Today was the first nice weekend Pittsburgh’s seen in quite some time. Spring has sprung; they’re calling for snow Tuesday. Whatever. We’ll burn that bridge when we get to it. At any rate, I got a great ride in — one of the first longer treks of the season — a little more than 40 miles out and back from Lawrenceville to just past McKeesport, Pa., where the GAP turns from fabulous asphalt into crushed limestone (acres better than the C&O, especially toward Cumberland). I should be riding my Cross-Check to get some miles on my TransAm bike, but with a day this warm, I couldn’t help myself: I grabbed my CAAD10 and hit the road. I’d been down the GAP before, but never quite this far. Usually my destination is Homestead’s excellent Taqueria, Smoke. Usually with a substantially slower return leg.

The other reason for this trek was to capture enough pictures to put a gallery up here on Sur La Plaque!. So, here’s the first edition. Still working on some formatting, but very happy with PUPS‘ ability to batch upload photos from my iPhone 5S to WP’s servers.

While making an effort to take photographs, I was reminded over and over again about this part of Pennsylvania’s past. Growing up in an anonymously and pleasantly generic Northern Virginia suburb — Fairfax County — I’m still getting used to the heavy industry in Pittsburgh and its surroundings. The photoset reflects that. A favorite shot is the image of smoke stacks juxtaposed with an advertisement for The Waterfront, Homestead’s answer to U.S. Steel’s 1986 closure of the plant (the site of a rather dramatic 1892 labor strike and the source of more than one-third of America’s Steel during WWII).
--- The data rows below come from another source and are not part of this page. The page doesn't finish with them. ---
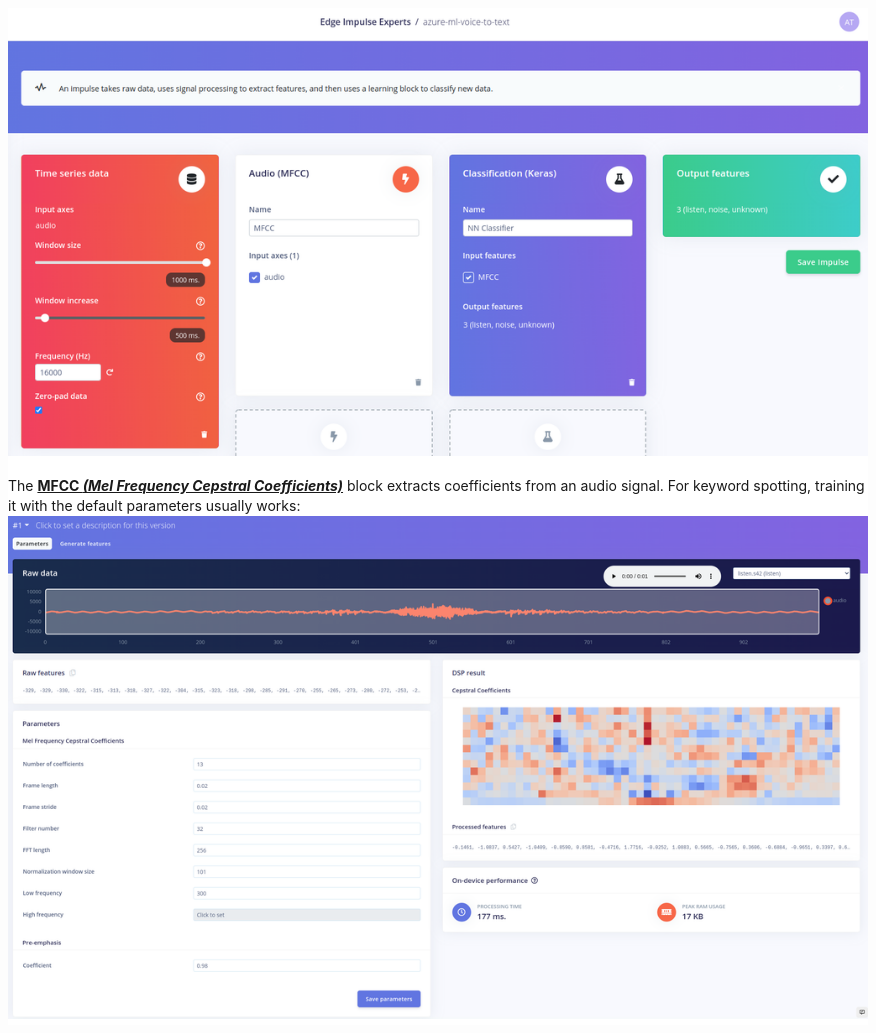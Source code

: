 ![](.assets/3-10-edgimpl-impulse.png)

The [**MFCC *(Mel Frequency Cepstral Coefficients)***](https://docs.edgeimpulse.com/docs/edge-impulse-studio/processing-blocks/audio-mfcc) block extracts coefficients from an audio signal. For keyword spotting, training it with the default parameters usually works:<br/>
![](.assets/3-11-edgimpl-mfcc.png)
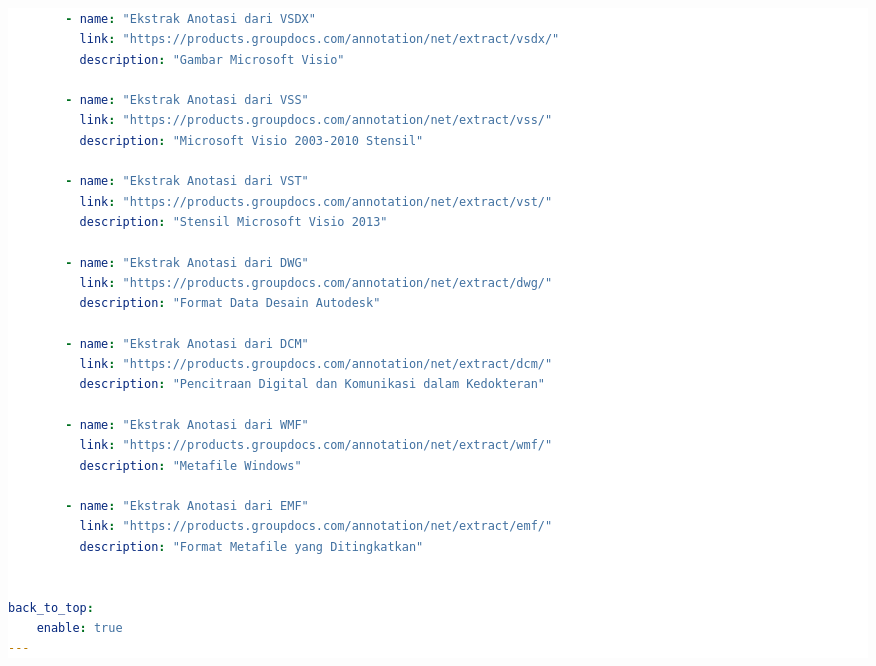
 ```yaml
        - name: "Ekstrak Anotasi dari VSDX"
          link: "https://products.groupdocs.com/annotation/net/extract/vsdx/"
          description: "Gambar Microsoft Visio"

        - name: "Ekstrak Anotasi dari VSS"
          link: "https://products.groupdocs.com/annotation/net/extract/vss/"
          description: "Microsoft Visio 2003-2010 Stensil"

        - name: "Ekstrak Anotasi dari VST"
          link: "https://products.groupdocs.com/annotation/net/extract/vst/"
          description: "Stensil Microsoft Visio 2013"

        - name: "Ekstrak Anotasi dari DWG"
          link: "https://products.groupdocs.com/annotation/net/extract/dwg/"
          description: "Format Data Desain Autodesk"

        - name: "Ekstrak Anotasi dari DCM"
          link: "https://products.groupdocs.com/annotation/net/extract/dcm/"
          description: "Pencitraan Digital dan Komunikasi dalam Kedokteran"

        - name: "Ekstrak Anotasi dari WMF"
          link: "https://products.groupdocs.com/annotation/net/extract/wmf/"
          description: "Metafile Windows"

        - name: "Ekstrak Anotasi dari EMF"
          link: "https://products.groupdocs.com/annotation/net/extract/emf/"
          description: "Format Metafile yang Ditingkatkan"


back_to_top:
    enable: true
---
```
This area is home to a host of big-box stores, a multiplex and restaurants, but, barring the backdrop of the Monongahela River and a few fossilized heavy-metal behemoths, it could be Anywhere, U.S.A.

Usually, rail trails are built on abandoned rail beds, and while that may be the case along portions of the GAP trail, lots of rail line is still currently in use. I saw hundreds of coal and tanker cars along the path, including entertainingly named “Coke Express” units, perhaps bound for Clairton Coke Works, America’s largest coke-producing facility. I didn’t make it quite that far today, but I did spy a U.S. Steel United Tube Company building, which hopefully explains all the pipe stacked along the GAP from Homestead clear into McKeesport.